■ **Your task**
Give the records again in full, exactly as written.

+++

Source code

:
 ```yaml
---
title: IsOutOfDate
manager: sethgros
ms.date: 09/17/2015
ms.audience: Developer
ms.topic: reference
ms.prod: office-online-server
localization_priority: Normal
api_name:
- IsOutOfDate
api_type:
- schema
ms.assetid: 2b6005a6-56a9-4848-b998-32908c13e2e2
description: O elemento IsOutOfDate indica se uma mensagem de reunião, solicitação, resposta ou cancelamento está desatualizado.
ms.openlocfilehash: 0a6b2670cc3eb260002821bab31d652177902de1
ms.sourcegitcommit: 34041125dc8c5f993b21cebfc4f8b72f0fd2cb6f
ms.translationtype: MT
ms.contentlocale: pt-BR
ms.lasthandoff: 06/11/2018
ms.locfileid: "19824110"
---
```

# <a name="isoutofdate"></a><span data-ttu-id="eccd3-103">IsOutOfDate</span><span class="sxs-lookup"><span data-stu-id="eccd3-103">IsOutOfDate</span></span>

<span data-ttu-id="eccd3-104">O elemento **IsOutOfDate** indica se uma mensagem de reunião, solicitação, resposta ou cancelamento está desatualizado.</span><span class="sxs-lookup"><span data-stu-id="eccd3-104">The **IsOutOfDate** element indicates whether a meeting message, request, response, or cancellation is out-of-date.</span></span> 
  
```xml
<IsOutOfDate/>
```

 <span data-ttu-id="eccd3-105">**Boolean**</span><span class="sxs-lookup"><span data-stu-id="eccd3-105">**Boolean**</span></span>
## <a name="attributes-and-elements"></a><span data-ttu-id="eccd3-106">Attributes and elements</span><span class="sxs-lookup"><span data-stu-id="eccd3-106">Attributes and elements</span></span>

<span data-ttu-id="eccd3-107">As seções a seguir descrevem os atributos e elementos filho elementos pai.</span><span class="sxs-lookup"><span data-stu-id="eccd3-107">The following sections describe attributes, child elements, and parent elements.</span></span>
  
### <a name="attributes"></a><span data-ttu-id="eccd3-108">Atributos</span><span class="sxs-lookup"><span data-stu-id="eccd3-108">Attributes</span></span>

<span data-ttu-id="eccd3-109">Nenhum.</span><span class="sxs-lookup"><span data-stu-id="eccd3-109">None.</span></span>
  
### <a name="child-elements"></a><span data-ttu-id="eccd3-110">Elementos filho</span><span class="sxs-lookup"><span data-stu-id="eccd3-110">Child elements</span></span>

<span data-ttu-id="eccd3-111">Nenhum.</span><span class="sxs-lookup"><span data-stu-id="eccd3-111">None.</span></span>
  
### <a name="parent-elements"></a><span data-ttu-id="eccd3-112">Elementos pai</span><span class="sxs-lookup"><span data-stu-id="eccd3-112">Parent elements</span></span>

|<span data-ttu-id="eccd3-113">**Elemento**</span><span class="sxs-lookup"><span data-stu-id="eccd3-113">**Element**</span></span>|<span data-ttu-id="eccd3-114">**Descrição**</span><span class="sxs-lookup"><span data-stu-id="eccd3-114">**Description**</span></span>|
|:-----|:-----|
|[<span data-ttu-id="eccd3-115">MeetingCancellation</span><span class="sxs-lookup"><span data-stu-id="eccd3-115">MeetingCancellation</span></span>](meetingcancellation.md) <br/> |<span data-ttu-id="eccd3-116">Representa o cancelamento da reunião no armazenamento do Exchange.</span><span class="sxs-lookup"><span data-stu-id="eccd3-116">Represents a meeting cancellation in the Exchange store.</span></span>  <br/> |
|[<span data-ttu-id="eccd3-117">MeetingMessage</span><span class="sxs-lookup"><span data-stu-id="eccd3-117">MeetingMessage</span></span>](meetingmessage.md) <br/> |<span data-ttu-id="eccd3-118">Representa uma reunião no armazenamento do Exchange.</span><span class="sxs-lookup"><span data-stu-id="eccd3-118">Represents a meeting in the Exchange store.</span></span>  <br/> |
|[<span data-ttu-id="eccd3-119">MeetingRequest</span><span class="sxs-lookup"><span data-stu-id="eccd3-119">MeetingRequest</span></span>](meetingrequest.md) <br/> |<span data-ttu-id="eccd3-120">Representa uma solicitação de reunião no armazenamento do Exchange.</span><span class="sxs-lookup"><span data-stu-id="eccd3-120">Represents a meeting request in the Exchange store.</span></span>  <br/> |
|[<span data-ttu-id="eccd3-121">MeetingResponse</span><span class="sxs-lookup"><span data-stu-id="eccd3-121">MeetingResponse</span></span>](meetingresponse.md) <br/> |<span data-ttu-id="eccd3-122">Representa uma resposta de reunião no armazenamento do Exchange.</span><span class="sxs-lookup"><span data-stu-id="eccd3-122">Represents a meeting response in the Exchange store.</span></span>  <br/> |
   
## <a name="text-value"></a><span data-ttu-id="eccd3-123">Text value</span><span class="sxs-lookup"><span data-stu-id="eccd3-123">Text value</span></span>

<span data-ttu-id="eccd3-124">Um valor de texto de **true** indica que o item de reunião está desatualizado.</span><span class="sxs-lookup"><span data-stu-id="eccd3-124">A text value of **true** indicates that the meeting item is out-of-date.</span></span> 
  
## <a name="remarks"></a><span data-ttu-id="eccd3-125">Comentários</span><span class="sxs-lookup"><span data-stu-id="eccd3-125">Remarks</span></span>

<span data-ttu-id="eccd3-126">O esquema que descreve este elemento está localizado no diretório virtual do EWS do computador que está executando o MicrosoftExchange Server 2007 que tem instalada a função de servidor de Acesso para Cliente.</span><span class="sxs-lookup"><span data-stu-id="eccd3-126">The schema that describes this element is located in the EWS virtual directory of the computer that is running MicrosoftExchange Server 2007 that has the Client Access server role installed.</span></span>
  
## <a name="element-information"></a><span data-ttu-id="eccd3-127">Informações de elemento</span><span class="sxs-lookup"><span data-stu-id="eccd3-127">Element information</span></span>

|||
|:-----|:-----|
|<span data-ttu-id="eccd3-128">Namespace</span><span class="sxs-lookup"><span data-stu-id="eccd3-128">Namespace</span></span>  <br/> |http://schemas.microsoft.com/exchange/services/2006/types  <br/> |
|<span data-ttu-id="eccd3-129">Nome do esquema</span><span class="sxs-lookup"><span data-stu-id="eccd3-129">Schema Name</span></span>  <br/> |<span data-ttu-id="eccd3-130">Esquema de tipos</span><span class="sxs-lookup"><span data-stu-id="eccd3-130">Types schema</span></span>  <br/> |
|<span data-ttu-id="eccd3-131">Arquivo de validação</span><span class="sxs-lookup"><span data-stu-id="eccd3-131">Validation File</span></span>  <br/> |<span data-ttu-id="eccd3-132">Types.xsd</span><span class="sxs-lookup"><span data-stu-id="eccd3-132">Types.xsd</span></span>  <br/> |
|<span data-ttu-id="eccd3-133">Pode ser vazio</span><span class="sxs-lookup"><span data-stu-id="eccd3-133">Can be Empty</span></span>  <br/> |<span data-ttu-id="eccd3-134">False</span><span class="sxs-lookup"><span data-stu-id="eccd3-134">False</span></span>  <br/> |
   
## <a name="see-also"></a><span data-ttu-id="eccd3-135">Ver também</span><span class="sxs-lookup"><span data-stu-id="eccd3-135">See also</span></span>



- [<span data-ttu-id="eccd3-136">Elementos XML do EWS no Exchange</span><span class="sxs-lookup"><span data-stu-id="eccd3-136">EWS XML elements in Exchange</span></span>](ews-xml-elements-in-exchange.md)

+++

■ **Task output**
Source code

:
 ```yaml
---
title: IsOutOfDate
manager: sethgros
ms.date: 09/17/2015
ms.audience: Developer
ms.topic: reference
ms.prod: office-online-server
localization_priority: Normal
api_name:
- IsOutOfDate
api_type:
- schema
ms.assetid: 2b6005a6-56a9-4848-b998-32908c13e2e2
description: O elemento IsOutOfDate indica se uma mensagem de reunião, solicitação, resposta ou cancelamento está desatualizado.
ms.openlocfilehash: 0a6b2670cc3eb260002821bab31d652177902de1
ms.sourcegitcommit: 34041125dc8c5f993b21cebfc4f8b72f0fd2cb6f
ms.translationtype: MT
ms.contentlocale: pt-BR
ms.lasthandoff: 06/11/2018
ms.locfileid: "19824110"
---
```

# <a name="isoutofdate"></a><span data-ttu-id="eccd3-103">IsOutOfDate</span><span class="sxs-lookup"><span data-stu-id="eccd3-103">IsOutOfDate</span></span>

<span data-ttu-id="eccd3-104">O elemento **IsOutOfDate** indica se uma mensagem de reunião, solicitação, resposta ou cancelamento está desatualizado.</span><span class="sxs-lookup"><span data-stu-id="eccd3-104">The **IsOutOfDate** element indicates whether a meeting message, request, response, or cancellation is out-of-date.</span></span> 
  
```xml
<IsOutOfDate/>
```

 <span data-ttu-id="eccd3-105">**Boolean**</span><span class="sxs-lookup"><span data-stu-id="eccd3-105">**Boolean**</span></span>
## <a name="attributes-and-elements"></a><span data-ttu-id="eccd3-106">Attributes and elements</span><span class="sxs-lookup"><span data-stu-id="eccd3-106">Attributes and elements</span></span>

<span data-ttu-id="eccd3-107">As seções a seguir descrevem os atributos e elementos filho elementos pai.</span><span class="sxs-lookup"><span data-stu-id="eccd3-107">The following sections describe attributes, child elements, and parent elements.</span></span>
  
### <a name="attributes"></a><span data-ttu-id="eccd3-108">Atributos</span><span class="sxs-lookup"><span data-stu-id="eccd3-108">Attributes</span></span>

<span data-ttu-id="eccd3-109">Nenhum.</span><span class="sxs-lookup"><span data-stu-id="eccd3-109">None.</span></span>
  
### <a name="child-elements"></a><span data-ttu-id="eccd3-110">Elementos filho</span><span class="sxs-lookup"><span data-stu-id="eccd3-110">Child elements</span></span>

<span data-ttu-id="eccd3-111">Nenhum.</span><span class="sxs-lookup"><span data-stu-id="eccd3-111">None.</span></span>
  
### <a name="parent-elements"></a><span data-ttu-id="eccd3-112">Elementos pai</span><span class="sxs-lookup"><span data-stu-id="eccd3-112">Parent elements</span></span>

|<span data-ttu-id="eccd3-113">**Elemento**</span><span class="sxs-lookup"><span data-stu-id="eccd3-113">**Element**</span></span>|<span data-ttu-id="eccd3-114">**Descrição**</span><span class="sxs-lookup"><span data-stu-id="eccd3-114">**Description**</span></span>|
|:-----|:-----|
|[<span data-ttu-id="eccd3-115">MeetingCancellation</span><span class="sxs-lookup"><span data-stu-id="eccd3-115">MeetingCancellation</span></span>](meetingcancellation.md) <br/> |<span data-ttu-id="eccd3-116">Representa o cancelamento da reunião no armazenamento do Exchange.</span><span class="sxs-lookup"><span data-stu-id="eccd3-116">Represents a meeting cancellation in the Exchange store.</span></span>  <br/> |
|[<span data-ttu-id="eccd3-117">MeetingMessage</span><span class="sxs-lookup"><span data-stu-id="eccd3-117">MeetingMessage</span></span>](meetingmessage.md) <br/> |<span data-ttu-id="eccd3-118">Representa uma reunião no armazenamento do Exchange.</span><span class="sxs-lookup"><span data-stu-id="eccd3-118">Represents a meeting in the Exchange store.</span></span>  <br/> |
|[<span data-ttu-id="eccd3-119">MeetingRequest</span><span class="sxs-lookup"><span data-stu-id="eccd3-119">MeetingRequest</span></span>](meetingrequest.md) <br/> |<span data-ttu-id="eccd3-120">Representa uma solicitação de reunião no armazenamento do Exchange.</span><span class="sxs-lookup"><span data-stu-id="eccd3-120">Represents a meeting request in the Exchange store.</span></span>  <br/> |
|[<span data-ttu-id="eccd3-121">MeetingResponse</span><span class="sxs-lookup"><span data-stu-id="eccd3-121">MeetingResponse</span></span>](meetingresponse.md) <br/> |<span data-ttu-id="eccd3-122">Representa uma resposta de reunião no armazenamento do Exchange.</span><span class="sxs-lookup"><span data-stu-id="eccd3-122">Represents a meeting response in the Exchange store.</span></span>  <br/> |
   
## <a name="text-value"></a><span data-ttu-id="eccd3-123">Text value</span><span class="sxs-lookup"><span data-stu-id="eccd3-123">Text value</span></span>

<span data-ttu-id="eccd3-124">Um valor de texto de **true** indica que o item de reunião está desatualizado.</span><span class="sxs-lookup"><span data-stu-id="eccd3-124">A text value of **true** indicates that the meeting item is out-of-date.</span></span> 
  
## <a name="remarks"></a><span data-ttu-id="eccd3-125">Comentários</span><span class="sxs-lookup"><span data-stu-id="eccd3-125">Remarks</span></span>

<span data-ttu-id="eccd3-126">O esquema que descreve este elemento está localizado no diretório virtual do EWS do computador que está executando o MicrosoftExchange Server 2007 que tem instalada a função de servidor de Acesso para Cliente.</span><span class="sxs-lookup"><span data-stu-id="eccd3-126">The schema that describes this element is located in the EWS virtual directory of the computer that is running MicrosoftExchange Server 2007 that has the Client Access server role installed.</span></span>
  
## <a name="element-information"></a><span data-ttu-id="eccd3-127">Informações de elemento</span><span class="sxs-lookup"><span data-stu-id="eccd3-127">Element information</span></span>

|||
|:-----|:-----|
|<span data-ttu-id="eccd3-128">Namespace</span><span class="sxs-lookup"><span data-stu-id="eccd3-128">Namespace</span></span>  <br/> |http://schemas.microsoft.com/exchange/services/2006/types  <br/> |
|<span data-ttu-id="eccd3-129">Nome do esquema</span><span class="sxs-lookup"><span data-stu-id="eccd3-129">Schema Name</span></span>  <br/> |<span data-ttu-id="eccd3-130">Esquema de tipos</span><span class="sxs-lookup"><span data-stu-id="eccd3-130">Types schema</span></span>  <br/> |
|<span data-ttu-id="eccd3-131">Arquivo de validação</span><span class="sxs-lookup"><span data-stu-id="eccd3-131">Validation File</span></span>  <br/> |<span data-ttu-id="eccd3-132">Types.xsd</span><span class="sxs-lookup"><span data-stu-id="eccd3-132">Types.xsd</span></span>  <br/> |
|<span data-ttu-id="eccd3-133">Pode ser vazio</span><span class="sxs-lookup"><span data-stu-id="eccd3-133">Can be Empty</span></span>  <br/> |<span data-ttu-id="eccd3-134">False</span><span class="sxs-lookup"><span data-stu-id="eccd3-134">False</span></span>  <br/> |
   
## <a name="see-also"></a><span data-ttu-id="eccd3-135">Ver também</span><span class="sxs-lookup"><span data-stu-id="eccd3-135">See also</span></span>



- [<span data-ttu-id="eccd3-136">Elementos XML do EWS no Exchange</span><span class="sxs-lookup"><span data-stu-id="eccd3-136">EWS XML elements in Exchange</span></span>](ews-xml-elements-in-exchange.md)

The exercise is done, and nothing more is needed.